24 Ocak kararlarından sonra: Cunta’dan tek adam rejimine dönüşüm ve kamucu çıkış

1980 sonrasında küreselleşme sürecine giren dünya ekonomisinin küreselleşme sürecinde sermaye birikim modeli, post-fordist modelden kaynaklanan dört paradigma üzerine kuruludur. Bunlar “Washington Uzlaşması”, “Post-Washington Uzlaşması”, “Pekin Uzlaşması” ve “Mumbai Uzlaşması”.
İlk ikisi IMF ve Dünya Bankası patentli uzlaşmalardır. Türkiye tercihini birbirinin devamı niteliğinde olan “Washington” ve “Post-Washington”dan yana kullandı. Her ikisi de neoliberal politikaları esas alan ve bunu dayatan paradigmalardır.
Türkiye’de bu süreç 24 Ocak Kararları ile başladı. 12 Eylül askerî darbesiyle 24 Ocak kararları uygulanmaya başladı, bu dönüşüm 1990’lı yılların ikinci yarısına kadar da devam etti.
Bu noktada ilk hedef bütçeyi küçültmek; enerji, sağlık, eğitim ve kamu hizmetlerini ticarileştirmek ve daha sonra da zaman içerisinde bu alanlara özel sermaye açmak oldu.

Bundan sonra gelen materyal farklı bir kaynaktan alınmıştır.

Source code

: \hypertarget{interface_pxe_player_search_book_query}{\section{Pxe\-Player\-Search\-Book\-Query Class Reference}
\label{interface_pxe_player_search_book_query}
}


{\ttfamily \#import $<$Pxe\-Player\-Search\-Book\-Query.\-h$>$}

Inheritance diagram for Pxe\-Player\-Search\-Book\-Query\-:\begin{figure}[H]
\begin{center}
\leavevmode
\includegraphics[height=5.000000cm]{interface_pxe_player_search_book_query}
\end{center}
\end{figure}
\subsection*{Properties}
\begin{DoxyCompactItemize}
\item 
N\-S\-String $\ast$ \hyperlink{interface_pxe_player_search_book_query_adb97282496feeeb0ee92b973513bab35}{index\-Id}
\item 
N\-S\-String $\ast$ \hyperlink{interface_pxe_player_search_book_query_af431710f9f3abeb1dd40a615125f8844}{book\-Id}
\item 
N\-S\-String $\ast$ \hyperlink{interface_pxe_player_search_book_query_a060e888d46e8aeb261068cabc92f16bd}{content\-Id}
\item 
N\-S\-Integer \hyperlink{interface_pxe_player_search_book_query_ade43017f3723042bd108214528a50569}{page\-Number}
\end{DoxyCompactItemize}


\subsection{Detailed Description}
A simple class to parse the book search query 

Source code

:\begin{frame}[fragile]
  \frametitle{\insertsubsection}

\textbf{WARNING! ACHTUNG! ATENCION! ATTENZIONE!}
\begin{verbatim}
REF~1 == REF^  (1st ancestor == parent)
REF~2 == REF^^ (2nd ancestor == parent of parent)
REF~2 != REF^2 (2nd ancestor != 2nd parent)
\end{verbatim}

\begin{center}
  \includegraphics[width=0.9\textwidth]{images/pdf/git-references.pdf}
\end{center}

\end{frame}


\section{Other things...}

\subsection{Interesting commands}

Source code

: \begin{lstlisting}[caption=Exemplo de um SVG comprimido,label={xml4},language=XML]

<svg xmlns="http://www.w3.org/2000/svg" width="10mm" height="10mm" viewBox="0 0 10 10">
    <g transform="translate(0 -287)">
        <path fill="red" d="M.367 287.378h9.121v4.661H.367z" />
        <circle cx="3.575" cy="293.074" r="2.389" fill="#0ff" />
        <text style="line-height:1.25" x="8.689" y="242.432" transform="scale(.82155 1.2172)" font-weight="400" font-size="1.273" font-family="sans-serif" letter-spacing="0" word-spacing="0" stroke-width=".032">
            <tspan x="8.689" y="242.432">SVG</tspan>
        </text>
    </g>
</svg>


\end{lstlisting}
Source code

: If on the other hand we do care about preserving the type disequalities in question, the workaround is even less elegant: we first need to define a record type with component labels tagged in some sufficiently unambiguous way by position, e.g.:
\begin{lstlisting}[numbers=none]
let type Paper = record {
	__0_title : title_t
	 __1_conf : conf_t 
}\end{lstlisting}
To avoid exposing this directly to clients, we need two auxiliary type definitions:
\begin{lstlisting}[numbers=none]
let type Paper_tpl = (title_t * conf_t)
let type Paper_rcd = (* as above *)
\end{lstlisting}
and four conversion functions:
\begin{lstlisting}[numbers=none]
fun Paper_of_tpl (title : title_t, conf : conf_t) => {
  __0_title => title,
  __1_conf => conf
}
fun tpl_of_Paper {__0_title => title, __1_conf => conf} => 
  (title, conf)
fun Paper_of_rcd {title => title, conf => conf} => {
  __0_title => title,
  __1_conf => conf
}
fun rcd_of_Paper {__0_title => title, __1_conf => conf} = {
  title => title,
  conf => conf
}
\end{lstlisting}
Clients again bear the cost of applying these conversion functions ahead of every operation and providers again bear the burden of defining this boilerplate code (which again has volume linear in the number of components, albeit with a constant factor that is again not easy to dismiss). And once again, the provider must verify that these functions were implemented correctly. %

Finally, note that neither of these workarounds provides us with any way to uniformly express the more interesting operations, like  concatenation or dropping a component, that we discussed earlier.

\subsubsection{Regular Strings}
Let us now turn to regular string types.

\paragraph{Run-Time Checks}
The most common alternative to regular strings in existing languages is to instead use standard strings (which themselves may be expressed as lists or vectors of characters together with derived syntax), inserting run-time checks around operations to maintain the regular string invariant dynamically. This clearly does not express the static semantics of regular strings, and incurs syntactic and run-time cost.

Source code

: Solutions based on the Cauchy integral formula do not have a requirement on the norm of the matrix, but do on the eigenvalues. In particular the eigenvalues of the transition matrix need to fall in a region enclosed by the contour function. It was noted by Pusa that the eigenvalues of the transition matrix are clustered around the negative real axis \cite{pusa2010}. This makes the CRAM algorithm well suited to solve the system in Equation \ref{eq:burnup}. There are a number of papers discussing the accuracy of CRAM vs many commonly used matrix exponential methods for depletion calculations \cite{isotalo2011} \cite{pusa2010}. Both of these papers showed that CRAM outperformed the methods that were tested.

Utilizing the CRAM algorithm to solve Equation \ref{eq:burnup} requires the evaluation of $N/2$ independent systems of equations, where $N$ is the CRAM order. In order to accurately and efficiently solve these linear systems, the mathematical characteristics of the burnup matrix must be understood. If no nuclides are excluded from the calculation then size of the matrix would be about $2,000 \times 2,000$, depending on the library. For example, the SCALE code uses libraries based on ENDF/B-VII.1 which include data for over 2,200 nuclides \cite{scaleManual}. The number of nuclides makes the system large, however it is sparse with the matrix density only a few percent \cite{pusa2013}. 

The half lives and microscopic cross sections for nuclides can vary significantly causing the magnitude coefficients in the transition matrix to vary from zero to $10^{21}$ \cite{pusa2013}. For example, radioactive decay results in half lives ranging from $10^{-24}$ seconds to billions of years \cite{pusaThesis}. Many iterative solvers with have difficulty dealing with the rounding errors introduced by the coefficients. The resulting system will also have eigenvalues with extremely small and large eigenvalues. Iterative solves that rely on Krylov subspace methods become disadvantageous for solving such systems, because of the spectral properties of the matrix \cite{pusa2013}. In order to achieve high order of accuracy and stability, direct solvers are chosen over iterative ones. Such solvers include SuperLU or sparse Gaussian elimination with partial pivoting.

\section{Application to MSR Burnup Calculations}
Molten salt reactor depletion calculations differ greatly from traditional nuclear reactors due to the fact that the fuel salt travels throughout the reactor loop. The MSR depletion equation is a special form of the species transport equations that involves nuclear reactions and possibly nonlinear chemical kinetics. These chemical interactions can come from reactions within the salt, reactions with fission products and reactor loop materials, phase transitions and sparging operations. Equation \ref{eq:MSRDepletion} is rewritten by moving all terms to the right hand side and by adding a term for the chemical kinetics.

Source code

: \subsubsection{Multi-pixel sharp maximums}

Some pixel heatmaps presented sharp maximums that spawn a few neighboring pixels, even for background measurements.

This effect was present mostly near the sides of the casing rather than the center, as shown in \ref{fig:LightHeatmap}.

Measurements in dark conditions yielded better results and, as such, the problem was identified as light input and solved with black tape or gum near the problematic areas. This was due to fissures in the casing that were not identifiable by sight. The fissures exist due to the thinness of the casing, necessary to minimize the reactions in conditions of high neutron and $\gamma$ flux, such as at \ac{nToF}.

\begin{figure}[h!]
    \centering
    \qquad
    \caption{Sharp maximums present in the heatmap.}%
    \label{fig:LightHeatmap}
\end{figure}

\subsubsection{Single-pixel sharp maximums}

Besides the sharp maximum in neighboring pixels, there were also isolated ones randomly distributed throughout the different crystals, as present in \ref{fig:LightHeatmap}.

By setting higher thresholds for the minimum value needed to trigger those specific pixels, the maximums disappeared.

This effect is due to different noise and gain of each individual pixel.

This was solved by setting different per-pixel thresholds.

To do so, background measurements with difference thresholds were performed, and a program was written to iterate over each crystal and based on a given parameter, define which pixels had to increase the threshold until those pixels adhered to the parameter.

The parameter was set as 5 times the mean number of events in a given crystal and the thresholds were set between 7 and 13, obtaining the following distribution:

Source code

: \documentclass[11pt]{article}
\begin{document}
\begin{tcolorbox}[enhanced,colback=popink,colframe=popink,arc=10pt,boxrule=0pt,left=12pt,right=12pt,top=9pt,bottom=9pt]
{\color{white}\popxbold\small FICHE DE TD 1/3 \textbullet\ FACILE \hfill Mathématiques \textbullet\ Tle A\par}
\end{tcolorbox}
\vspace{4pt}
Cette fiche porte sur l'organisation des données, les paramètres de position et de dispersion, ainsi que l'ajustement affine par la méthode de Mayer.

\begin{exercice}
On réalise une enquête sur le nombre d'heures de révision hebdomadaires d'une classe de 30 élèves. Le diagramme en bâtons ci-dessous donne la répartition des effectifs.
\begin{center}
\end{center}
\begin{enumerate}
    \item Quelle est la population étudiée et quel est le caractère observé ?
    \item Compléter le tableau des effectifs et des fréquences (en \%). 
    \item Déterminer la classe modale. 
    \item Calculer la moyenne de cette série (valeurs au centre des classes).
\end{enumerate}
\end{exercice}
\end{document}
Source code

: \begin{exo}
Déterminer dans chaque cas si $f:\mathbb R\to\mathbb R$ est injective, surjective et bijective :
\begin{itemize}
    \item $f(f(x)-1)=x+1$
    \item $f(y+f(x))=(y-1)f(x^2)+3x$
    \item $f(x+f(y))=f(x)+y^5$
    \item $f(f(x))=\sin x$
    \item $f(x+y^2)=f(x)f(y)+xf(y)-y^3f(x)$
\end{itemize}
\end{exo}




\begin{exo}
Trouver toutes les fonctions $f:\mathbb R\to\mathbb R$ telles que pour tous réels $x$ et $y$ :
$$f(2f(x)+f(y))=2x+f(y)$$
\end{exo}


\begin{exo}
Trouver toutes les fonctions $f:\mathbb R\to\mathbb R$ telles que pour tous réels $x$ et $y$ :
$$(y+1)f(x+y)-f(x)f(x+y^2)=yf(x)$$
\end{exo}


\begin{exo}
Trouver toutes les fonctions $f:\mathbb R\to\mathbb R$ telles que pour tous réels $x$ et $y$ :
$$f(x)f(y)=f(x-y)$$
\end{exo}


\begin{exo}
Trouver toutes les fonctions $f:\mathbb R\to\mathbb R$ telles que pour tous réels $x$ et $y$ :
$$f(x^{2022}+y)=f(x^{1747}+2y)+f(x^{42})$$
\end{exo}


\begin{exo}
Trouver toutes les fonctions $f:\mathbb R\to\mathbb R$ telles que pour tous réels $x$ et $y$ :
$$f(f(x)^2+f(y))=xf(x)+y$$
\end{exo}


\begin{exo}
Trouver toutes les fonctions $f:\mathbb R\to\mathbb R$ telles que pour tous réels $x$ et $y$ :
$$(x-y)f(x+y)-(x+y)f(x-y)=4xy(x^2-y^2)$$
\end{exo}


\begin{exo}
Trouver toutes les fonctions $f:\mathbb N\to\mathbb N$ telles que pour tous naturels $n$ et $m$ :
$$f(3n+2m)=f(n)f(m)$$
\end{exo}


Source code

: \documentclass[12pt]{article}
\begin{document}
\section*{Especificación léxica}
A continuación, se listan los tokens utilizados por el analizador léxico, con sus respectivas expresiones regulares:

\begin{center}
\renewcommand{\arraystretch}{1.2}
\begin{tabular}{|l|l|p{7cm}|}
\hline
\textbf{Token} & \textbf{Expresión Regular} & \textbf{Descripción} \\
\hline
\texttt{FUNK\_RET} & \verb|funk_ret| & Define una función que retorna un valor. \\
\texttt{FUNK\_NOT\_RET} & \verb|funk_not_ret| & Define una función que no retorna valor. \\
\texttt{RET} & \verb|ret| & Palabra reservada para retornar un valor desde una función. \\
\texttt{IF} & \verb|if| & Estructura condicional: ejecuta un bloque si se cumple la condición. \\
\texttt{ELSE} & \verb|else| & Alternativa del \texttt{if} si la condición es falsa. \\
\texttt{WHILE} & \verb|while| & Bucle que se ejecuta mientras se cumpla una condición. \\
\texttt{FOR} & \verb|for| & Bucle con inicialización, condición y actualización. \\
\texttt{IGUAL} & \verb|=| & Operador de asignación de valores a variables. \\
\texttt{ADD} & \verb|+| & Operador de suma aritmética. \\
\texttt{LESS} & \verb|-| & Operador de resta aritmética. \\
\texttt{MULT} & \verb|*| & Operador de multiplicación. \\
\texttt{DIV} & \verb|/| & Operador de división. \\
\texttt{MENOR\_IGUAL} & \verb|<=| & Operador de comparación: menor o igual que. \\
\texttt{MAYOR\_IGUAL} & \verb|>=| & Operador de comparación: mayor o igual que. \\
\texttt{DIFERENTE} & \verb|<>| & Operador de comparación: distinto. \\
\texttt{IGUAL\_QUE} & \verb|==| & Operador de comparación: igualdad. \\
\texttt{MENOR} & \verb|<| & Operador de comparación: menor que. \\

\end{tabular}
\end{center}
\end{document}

Bunun dışında bir başka hedef de piyasayı düzenleyen, çeşitli mücadeleler sonucu ülkenin hukuk sistemine taşınmış regülasyonların tasfiye edilmesine dayanan bir kuralsızlaştırma oldu.
Tarımda taban ve tavan fiyatlarının zamanla kaldırılması bunun parçası olarak hayata geçirildi. Bir diğer hedef ise Kamu İktisadi Teşebbüslerinin (KİT) özelleştirilmesi oldu.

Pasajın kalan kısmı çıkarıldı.